▸ ABOUT THIS TASK
After locating the line with "your results to", reproduce that line and every one following it exactly, up to the end of the entries.

▸ SUPPLIED ENTRIES
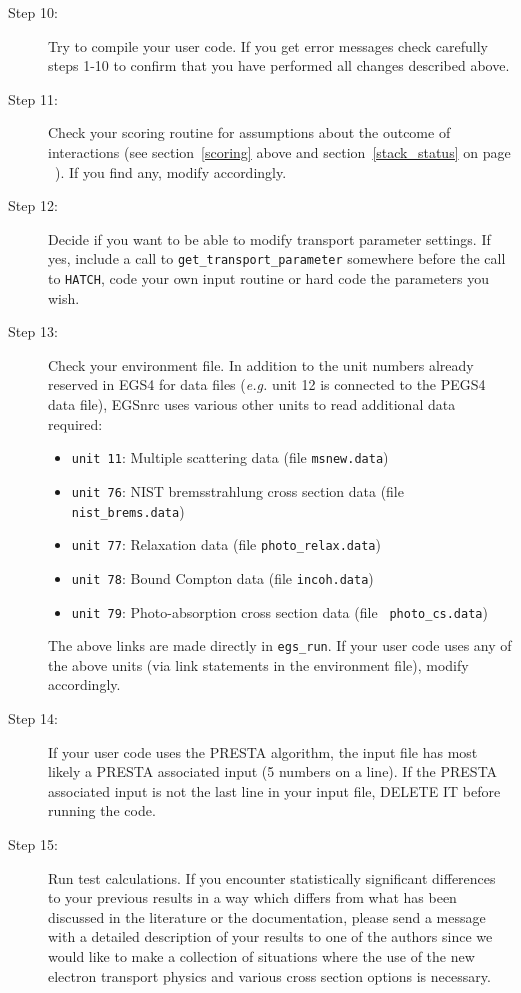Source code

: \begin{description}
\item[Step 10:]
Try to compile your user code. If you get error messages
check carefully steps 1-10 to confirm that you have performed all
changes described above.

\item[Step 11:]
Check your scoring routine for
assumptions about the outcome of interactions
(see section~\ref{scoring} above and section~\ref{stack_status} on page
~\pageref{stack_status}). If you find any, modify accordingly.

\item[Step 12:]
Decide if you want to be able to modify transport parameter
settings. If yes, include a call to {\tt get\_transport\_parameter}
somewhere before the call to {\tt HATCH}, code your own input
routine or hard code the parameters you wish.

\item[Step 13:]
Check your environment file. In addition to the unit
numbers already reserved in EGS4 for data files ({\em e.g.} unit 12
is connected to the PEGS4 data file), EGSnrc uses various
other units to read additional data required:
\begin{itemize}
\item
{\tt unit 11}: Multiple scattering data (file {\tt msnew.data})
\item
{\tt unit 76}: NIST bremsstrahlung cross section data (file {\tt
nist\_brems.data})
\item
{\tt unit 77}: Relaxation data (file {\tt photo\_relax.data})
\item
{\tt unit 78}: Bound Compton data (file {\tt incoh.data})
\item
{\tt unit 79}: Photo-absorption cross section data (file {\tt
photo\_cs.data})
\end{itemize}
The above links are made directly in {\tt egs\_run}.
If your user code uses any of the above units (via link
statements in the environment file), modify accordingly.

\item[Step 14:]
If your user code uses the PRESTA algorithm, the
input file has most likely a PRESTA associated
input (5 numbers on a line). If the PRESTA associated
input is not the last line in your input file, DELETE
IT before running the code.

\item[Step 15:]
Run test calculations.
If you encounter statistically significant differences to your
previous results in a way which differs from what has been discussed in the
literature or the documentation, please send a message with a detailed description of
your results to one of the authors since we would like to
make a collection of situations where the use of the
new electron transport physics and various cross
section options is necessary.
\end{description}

▸ RESPONSE TO THIS TASK
your results to one of the authors since we would like to
make a collection of situations where the use of the
new electron transport physics and various cross
section options is necessary.
\end{description}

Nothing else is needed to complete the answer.